La bataille pétrole-atome est ouverte

Les industries de l'énergie ne sont pas de celles qui sont sujettes à des variations brusques d'activité. Dans ce domaine où les besoins sont bien connus, la production planifiée, les investissements très lourds, tout changement de cap ne peut s'opérer que lentement.

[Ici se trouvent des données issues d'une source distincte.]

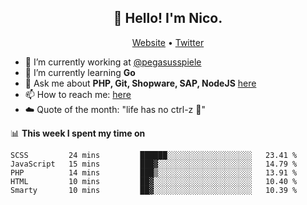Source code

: <h2 align="center">👋 Hello! I'm Nico.</h2>
<p align="center">
  <a href="https://gruselhaus.com">Website</a> •
  <a href="https://twitter.com/NicoFinkernagel">Twitter</a>
</p>


- 🔭 I’m currently working at [@pegasusspiele](https://github.com/pegasusspiele)
- 🌱 I’m currently learning **Go**
- 💬 Ask me about **PHP, Git, Shopware, SAP, NodeJS** [here](https://github.com/gruselhaus/gruselhaus/issues)
- 📫 How to reach me: [here](https://github.com/gruselhaus/gruselhaus/issues)
- ☁️ Quote of the month: "life has no ctrl-z 🌴"

📊 **This week I spent my time on**
<!--START_SECTION:waka-->
```text
SCSS         24 mins         ██████░░░░░░░░░░░░░░░░░░░   23.41 % 
JavaScript   15 mins         ███▓░░░░░░░░░░░░░░░░░░░░░   14.79 % 
PHP          14 mins         ███▒░░░░░░░░░░░░░░░░░░░░░   13.91 % 
HTML         10 mins         ██▓░░░░░░░░░░░░░░░░░░░░░░   10.40 % 
Smarty       10 mins         ██▓░░░░░░░░░░░░░░░░░░░░░░   10.39 % 
```
<!--END_SECTION:waka-->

C'est ainsi que la physionomie du marché de l'énergie en France en 1969-70 reflète, pour les énergies primaires, les mêmes tendances que celles qui avaient été observées les années précédentes : progrès rapides de la consommation du gaz naturel et surtout du pétrole, recul continu du charbon. Quant à l'électricité, énergie secondaire, sa progression, en raison de la bonne conjoncture économique de 1969, atteint 9,5 %, taux supérieur à la tendance à long terme (doublement en dix ans, soit 7 % par an).

De nouvelles données

Sous ces apparences inchangées, l'attention doit cependant se porter sur l'apparition de faits nouveaux, susceptibles de modifier un jour ou l'autre le tableau d'ensemble. L'un de ces faits est d'ordre économique : c'est le renversement de la tendance à la baisse des prix du pétrole et du charbon que l'on observait depuis dix ans. L'autre est d'ordre technique et industriel : c'est l'abandon de la filière atomique française, les modifications de structure en cours au Commissariat à l'énergie atomique et dans l'industrie électrotechnique, qui vont changer les données de base de l'effort atomique français.

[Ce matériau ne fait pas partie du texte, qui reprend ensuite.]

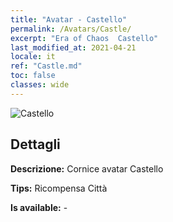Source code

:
 ```yaml
---
title: "Avatar - Castello"
permalink: /Avatars/Castle/
excerpt: "Era of Chaos  Castello"
last_modified_at: 2021-04-21
locale: it
ref: "Castle.md"
toc: false
classes: wide
---
```

 ![Castello](/images/a/avatarFrame_11.png)

## Dettagli

 **Descrizione:** Cornice avatar Castello 

 **Tips:** Ricompensa Città 

 **Is available:**  -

La production de pétrole en France même reste toujours faible, bien que les recherches se poursuivent off shore dans le golfe de Gascogne et le golfe du Lion. L'effort de recherche entrepris par l'État il y a une quinzaine d'années a été plus heureux outre-mer qu'en métropole : l'Algérie a produit 45 millions de tonnes de brut en 1969, le Gabon 5 millions, et d'intéressantes découvertes ont été faites dans ce dernier pays. Si l'on ajoute la part des sociétés françaises dans la production du Moyen-Orient, soit 42 millions de tonnes, on voit qu'un objectif important de cette politique est maintenant atteint : les compagnies nationales (Total et Elf-Erap) contrôlent une production de pétrole équivalente aux besoins de la consommation du pays.

Un autre objectif était que les compagnies françaises détiennent au moins la moitié du marché français (la part laissée aux compagnies pétrolières internationales étant équilibrée par la pénétration des sociétés françaises sur les marchés étrangers). Il est également atteint. En prenant, au début de 1970, le contrôle de la société Antar, Total et Elf ont même consolidé leur emprise sur le marché intérieur.

Rôle no 1 du pétrole

Il y a dix ans, les produits pétroliers couvraient le quart des besoins totaux d'énergie de la France ; ils en assurent aujourd'hui plus de la moitié. Ces progrès ont été obtenus aux dépens du charbon et par le moyen d'une pression continue sur les prix : le fuel à usage industriel coûtait 20 % moins cher en 1969 qu'en 1959 ! Beaucoup d'économistes prévoyaient qu'une fois acquise la défaite du charbon, les pétroliers voudraient cueillir les fruits de leur victoire. De fait, on a pu constater, à la fin de 1969, une vive remontée — de 20 à 30 % — des prix du fuel lourd en Europe pour les nouveaux contrats. Cette flambée peut avoir évidemment des causes passagères, mais on ne peut qu'être frappé par l'accumulation des facteurs de hausse des prix du pétrole à long terme : coût croissant de la recherche des gisements, exigences des pays producteurs, et surtout développement fantastique des besoins : dans vingt ans, le monde consommera 2,5 fois plus d'énergie que maintenant, et l'essentiel de cet accroissement devra être demandé au pétrole.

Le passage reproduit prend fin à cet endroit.